Your instructions → If a line contains "Also, after clicking", it is the last one to write out; begin with the first line of the records and copy each exactly.

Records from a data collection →
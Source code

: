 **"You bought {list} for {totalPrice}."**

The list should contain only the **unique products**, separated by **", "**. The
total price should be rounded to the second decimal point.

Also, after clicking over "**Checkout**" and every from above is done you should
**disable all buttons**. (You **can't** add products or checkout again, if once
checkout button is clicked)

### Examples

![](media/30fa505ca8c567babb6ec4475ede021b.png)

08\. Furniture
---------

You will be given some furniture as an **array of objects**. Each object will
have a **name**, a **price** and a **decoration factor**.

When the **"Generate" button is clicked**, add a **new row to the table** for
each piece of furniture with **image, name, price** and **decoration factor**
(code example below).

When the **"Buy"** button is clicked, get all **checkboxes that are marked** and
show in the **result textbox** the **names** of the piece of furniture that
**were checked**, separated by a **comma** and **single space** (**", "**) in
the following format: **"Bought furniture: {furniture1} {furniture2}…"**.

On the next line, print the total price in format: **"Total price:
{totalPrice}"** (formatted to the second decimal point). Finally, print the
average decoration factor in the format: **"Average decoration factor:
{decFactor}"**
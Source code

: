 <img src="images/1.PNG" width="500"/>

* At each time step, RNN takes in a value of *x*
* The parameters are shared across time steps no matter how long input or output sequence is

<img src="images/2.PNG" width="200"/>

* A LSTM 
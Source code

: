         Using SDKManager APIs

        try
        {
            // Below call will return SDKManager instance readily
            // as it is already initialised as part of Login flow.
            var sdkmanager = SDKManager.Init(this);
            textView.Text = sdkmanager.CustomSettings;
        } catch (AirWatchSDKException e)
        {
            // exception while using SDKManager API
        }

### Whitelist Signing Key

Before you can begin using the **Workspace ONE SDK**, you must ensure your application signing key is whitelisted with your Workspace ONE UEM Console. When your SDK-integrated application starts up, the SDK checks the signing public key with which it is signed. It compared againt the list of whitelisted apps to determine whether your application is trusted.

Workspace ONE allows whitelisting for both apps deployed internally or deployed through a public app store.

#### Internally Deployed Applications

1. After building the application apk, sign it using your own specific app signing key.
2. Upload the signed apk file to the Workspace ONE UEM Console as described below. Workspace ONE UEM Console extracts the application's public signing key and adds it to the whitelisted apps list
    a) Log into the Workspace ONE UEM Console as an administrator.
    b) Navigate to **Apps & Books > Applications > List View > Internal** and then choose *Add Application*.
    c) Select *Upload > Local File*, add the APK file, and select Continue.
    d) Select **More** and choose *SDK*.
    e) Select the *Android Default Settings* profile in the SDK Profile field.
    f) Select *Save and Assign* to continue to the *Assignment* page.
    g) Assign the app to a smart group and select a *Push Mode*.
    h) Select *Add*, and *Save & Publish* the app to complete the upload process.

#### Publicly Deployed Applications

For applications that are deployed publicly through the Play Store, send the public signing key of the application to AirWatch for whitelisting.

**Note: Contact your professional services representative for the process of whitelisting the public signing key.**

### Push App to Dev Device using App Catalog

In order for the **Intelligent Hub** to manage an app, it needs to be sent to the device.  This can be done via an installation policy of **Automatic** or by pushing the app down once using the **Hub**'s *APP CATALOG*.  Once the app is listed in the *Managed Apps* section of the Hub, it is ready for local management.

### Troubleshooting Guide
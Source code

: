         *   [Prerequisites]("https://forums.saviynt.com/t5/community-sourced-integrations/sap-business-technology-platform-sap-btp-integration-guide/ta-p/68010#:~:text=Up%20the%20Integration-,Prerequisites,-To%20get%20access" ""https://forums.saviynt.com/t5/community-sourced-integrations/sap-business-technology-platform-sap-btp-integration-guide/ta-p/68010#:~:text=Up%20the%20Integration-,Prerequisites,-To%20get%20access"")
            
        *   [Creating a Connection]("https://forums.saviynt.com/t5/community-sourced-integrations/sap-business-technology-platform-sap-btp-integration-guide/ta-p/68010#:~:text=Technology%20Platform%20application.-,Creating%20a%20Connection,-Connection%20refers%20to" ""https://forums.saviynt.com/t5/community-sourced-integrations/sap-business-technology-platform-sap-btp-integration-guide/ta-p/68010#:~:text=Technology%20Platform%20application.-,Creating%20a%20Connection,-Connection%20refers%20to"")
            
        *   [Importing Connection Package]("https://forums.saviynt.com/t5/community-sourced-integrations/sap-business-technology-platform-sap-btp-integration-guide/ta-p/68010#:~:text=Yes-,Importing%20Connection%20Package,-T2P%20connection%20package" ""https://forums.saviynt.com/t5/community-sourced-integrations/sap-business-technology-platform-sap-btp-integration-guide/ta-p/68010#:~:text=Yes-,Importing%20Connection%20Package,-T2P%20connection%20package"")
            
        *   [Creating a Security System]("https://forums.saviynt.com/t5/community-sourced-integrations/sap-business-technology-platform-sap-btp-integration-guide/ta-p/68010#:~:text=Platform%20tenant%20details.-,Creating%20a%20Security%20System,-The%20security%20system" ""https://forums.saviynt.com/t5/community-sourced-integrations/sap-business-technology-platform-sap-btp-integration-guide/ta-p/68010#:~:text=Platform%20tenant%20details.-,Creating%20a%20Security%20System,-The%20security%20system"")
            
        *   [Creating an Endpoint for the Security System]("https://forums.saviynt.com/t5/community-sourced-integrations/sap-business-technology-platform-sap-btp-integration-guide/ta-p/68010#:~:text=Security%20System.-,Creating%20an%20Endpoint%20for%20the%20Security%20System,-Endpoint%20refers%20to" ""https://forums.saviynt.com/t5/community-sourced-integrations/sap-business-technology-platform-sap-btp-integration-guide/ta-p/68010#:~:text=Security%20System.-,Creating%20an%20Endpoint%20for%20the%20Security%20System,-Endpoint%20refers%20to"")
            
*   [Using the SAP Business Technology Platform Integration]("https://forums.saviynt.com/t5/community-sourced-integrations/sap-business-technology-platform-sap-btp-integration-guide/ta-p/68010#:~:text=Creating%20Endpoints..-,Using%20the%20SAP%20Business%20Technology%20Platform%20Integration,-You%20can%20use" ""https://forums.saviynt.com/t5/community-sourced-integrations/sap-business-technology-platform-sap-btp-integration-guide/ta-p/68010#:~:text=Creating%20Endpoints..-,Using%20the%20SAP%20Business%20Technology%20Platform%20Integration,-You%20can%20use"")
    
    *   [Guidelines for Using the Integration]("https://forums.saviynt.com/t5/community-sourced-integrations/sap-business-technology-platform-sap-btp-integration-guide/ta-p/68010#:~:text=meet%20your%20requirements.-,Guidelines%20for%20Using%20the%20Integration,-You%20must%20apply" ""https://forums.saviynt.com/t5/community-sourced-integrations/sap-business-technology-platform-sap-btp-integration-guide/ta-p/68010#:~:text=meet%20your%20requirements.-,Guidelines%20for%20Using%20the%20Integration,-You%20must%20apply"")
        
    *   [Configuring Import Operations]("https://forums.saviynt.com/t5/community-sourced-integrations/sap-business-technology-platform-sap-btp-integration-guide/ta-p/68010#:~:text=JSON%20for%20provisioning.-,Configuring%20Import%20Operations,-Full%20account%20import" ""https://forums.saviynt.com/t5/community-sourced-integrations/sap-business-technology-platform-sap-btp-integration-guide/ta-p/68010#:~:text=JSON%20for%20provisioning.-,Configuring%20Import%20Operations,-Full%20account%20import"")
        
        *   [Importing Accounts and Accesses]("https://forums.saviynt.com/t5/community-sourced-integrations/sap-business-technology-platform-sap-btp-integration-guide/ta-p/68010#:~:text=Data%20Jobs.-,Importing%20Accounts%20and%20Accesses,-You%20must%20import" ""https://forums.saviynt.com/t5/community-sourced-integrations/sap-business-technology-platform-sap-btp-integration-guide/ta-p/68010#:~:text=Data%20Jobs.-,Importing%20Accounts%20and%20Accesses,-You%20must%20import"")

Written answer →
Source code

: **"You bought {list} for {totalPrice}."**

The list should contain only the **unique products**, separated by **", "**. The
total price should be rounded to the second decimal point.

Also, after clicking over "**Checkout**" and every from above is done you should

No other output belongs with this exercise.